BY BILL PHILLIPS
It takes effort to break into a locked steel box.
And yet, that’s exactly what some thieves have been doing in Prince George. And it’s bad enough that thieves are stealing items, but when those items are for charity, it’s even worse.
PG Recycling and Return-It Centre has several steel drop-off boxes around the city where residents can beat the line-up at the bottle depot and simply drop off their cans and bottles. The refund money is then collected and given to charity.
Thieves have managed to break into those locked containers, likely using bolt cutters to hack through the big locks, and steal the pop cans and beer bottles inside.
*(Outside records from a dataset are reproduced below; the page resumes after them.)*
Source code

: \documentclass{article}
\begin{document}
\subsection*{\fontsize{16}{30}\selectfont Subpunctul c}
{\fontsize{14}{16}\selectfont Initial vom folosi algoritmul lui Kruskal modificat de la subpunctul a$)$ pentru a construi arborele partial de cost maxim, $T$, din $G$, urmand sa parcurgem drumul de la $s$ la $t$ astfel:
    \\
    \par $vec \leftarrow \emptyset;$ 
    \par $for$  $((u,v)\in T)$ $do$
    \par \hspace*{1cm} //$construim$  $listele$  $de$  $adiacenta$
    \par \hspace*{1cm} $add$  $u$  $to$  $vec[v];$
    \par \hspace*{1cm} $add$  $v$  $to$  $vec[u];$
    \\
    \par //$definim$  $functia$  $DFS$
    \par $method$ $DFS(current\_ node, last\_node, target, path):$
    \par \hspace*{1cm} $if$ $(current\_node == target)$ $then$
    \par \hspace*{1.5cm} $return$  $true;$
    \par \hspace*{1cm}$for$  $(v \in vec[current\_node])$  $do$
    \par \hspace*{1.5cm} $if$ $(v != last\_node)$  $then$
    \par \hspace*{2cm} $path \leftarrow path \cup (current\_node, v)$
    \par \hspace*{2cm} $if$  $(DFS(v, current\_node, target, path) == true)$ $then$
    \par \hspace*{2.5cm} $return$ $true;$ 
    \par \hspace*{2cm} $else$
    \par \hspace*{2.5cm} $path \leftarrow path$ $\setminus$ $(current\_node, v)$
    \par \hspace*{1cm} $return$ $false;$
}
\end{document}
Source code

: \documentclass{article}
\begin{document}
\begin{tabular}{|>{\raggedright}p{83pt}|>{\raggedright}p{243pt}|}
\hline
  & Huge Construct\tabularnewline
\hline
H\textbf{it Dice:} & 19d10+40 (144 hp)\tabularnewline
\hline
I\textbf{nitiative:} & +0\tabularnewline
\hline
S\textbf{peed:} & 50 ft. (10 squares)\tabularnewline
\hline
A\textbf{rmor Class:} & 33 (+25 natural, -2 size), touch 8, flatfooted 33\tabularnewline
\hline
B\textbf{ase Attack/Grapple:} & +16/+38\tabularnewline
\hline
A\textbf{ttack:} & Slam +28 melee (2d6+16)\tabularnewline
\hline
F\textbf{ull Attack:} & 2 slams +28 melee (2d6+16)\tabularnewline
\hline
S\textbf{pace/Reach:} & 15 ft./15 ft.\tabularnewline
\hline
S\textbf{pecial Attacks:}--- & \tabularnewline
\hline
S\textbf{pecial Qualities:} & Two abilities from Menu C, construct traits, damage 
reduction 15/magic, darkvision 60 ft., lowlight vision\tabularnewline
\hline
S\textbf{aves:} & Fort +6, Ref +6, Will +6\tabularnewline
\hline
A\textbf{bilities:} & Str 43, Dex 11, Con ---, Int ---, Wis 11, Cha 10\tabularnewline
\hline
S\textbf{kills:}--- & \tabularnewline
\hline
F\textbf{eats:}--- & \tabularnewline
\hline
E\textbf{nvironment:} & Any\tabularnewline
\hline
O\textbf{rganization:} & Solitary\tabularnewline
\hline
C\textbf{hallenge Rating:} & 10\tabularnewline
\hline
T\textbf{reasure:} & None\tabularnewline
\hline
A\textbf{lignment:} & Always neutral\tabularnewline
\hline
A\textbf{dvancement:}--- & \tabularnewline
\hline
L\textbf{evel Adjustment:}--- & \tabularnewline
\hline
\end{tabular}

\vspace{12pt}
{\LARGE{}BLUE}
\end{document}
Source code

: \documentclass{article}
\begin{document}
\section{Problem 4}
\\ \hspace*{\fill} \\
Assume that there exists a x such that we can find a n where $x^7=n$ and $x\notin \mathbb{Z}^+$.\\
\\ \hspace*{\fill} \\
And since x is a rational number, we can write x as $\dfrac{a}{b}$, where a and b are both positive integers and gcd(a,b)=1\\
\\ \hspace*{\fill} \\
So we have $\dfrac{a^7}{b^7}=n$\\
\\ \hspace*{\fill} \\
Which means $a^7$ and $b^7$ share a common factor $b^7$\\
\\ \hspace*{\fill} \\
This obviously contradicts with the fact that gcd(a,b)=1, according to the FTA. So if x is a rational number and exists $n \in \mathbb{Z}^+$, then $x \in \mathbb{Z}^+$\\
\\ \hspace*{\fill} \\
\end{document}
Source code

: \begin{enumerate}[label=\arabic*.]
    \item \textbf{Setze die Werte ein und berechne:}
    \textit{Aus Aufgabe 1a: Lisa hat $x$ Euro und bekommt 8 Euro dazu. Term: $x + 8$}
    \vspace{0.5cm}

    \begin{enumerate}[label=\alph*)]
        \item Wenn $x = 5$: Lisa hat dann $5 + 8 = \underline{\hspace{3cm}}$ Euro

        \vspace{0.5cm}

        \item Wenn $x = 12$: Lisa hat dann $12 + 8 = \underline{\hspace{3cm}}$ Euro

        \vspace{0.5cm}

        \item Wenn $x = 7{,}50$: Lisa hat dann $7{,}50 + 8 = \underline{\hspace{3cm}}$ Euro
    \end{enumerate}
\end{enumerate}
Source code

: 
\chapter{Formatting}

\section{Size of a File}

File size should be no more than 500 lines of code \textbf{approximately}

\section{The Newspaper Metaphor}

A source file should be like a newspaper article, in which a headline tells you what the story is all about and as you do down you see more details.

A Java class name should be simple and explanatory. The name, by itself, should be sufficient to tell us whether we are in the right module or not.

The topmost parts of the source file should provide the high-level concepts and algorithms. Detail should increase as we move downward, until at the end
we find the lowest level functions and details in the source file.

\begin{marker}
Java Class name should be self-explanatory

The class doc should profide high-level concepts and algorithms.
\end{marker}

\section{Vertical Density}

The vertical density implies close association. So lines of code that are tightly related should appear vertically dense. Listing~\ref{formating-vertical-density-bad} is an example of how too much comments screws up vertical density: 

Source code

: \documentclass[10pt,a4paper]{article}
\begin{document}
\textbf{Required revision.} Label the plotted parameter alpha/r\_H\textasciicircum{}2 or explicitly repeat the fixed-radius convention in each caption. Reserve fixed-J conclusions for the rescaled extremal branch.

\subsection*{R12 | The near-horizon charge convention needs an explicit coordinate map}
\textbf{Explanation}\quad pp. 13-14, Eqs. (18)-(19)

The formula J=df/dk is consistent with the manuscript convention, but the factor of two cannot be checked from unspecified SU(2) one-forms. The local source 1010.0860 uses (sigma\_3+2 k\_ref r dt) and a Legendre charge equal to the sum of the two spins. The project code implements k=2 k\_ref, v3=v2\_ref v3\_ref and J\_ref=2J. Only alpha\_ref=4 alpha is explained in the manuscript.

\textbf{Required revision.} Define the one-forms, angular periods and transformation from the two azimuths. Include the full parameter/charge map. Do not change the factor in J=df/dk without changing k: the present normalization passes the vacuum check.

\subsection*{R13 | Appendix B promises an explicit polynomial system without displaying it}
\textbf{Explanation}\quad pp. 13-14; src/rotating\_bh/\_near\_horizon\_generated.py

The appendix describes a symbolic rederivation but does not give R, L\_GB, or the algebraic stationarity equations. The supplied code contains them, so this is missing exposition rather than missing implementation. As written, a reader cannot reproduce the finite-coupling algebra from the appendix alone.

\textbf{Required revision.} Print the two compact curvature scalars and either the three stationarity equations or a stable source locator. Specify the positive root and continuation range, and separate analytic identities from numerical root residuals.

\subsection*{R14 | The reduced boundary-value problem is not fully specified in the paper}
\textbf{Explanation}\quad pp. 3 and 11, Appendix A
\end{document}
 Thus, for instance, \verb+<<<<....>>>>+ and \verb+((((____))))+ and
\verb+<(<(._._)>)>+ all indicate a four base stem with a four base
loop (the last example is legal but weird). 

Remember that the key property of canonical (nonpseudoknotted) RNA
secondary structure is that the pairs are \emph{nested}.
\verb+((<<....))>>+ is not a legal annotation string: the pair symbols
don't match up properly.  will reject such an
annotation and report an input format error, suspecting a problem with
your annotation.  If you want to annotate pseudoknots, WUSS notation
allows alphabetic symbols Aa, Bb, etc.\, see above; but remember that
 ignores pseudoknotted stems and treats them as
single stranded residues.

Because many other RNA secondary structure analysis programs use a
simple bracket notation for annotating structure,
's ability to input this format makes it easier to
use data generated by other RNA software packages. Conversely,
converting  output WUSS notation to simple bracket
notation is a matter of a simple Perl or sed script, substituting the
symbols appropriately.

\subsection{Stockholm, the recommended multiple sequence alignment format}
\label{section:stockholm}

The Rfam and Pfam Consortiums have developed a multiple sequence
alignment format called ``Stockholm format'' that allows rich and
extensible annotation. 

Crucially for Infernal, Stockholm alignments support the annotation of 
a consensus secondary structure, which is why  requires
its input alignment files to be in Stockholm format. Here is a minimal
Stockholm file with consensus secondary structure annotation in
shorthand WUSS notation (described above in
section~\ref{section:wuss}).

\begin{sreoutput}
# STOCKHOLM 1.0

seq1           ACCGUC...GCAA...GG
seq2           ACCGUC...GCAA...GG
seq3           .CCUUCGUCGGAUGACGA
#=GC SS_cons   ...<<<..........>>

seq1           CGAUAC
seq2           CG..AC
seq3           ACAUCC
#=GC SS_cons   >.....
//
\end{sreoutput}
“We had a fair bit of a problem with it last year,” said Ken Ziemer, PG Recycling and Return-It Centre manager. “At times, it happens every two weeks or so.”
Ziemer got better locks for the bins and that helped, for a while. At the latest break-in, at the Fifth and Ahbau location, thieves got through one of the better locks.
“It was definitely bolt-cutters that were used,” said Ziemer.
Thankfully the bin wasn’t damaged. It’s a lot easier to replace a lock than a steel bin.
The bins are simply a way for the centre to help out in the community.
“People can donate their bottles and the money goes to various charities throughout the community,” said Ziemer. “We change it every couple of months to support more charities.”
Right now the fundraising is support Team Nora, raising money for cystic fibrosis research, the the centre has also supported the Relay for Life, SPCA, Humane Society, Big Brothers and Big Sisters among others.
Their most recent donation was $2,000 to Relay for Life.
They put a poll on Hell Yeah Prince George asking who they want to support.
Bins are located at Canadian Tire, SPCA, CN Centre, the Northern Light Estate Winery, Fifth and Ahbau Plaza and at the PG Recycling Return-It Centre on Peterson Road.
There really isn’t much the centre can do to stop the thieves, other than trying to make the bins more secure.
“We just ask the public to keep an eye on the bins,” said Zeimer. “If they see something suspicious where it looks like someone is trying to break in, let us know.”